▶ [Material supplied]:
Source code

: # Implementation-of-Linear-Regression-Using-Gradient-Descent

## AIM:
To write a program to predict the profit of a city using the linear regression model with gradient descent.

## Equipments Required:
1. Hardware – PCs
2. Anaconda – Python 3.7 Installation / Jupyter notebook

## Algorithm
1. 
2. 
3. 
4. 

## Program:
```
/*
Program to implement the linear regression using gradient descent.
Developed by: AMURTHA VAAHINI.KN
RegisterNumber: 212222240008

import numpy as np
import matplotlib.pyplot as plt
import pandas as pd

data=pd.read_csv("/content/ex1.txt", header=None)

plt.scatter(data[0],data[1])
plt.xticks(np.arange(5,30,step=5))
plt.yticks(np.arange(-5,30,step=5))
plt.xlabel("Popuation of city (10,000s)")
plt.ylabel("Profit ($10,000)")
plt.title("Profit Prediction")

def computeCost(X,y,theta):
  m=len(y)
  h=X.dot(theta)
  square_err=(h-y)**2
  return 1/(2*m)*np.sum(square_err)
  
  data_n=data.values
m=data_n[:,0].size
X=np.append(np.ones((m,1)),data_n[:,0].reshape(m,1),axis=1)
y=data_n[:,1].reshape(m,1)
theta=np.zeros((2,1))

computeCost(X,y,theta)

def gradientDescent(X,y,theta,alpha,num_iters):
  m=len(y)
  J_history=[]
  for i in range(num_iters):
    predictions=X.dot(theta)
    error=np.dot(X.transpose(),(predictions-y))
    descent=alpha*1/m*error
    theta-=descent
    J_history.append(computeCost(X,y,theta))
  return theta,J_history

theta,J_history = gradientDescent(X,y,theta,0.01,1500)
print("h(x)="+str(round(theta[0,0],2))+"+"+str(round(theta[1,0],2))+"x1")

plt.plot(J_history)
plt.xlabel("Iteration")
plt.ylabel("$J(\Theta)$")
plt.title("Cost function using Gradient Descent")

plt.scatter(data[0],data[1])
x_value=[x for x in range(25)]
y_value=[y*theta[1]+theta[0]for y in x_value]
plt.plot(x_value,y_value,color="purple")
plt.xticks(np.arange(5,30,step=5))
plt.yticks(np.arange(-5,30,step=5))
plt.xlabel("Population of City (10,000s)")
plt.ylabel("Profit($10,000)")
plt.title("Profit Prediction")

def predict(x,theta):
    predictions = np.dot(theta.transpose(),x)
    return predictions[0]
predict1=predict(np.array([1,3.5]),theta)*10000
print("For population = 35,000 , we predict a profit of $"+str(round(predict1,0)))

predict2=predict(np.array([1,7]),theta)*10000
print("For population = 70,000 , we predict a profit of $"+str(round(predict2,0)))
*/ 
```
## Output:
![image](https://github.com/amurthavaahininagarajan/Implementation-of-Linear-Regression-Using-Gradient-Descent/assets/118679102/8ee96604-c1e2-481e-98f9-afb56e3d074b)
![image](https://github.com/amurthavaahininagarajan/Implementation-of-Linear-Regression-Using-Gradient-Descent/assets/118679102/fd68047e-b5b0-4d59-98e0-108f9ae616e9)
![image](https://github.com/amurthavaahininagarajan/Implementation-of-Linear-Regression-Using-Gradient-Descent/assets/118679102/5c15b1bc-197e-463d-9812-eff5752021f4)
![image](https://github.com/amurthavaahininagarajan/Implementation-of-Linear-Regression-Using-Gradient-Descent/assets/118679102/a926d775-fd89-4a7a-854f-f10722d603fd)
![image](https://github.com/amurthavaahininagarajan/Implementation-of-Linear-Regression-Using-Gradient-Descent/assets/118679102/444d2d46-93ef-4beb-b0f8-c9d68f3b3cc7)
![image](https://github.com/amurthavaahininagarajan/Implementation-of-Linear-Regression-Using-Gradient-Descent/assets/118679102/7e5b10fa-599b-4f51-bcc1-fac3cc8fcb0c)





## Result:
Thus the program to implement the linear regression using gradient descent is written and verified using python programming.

▶ [Directions]: A single number is required: the count of lines in the entries that include the word "assets".

▶ [Reply]: 6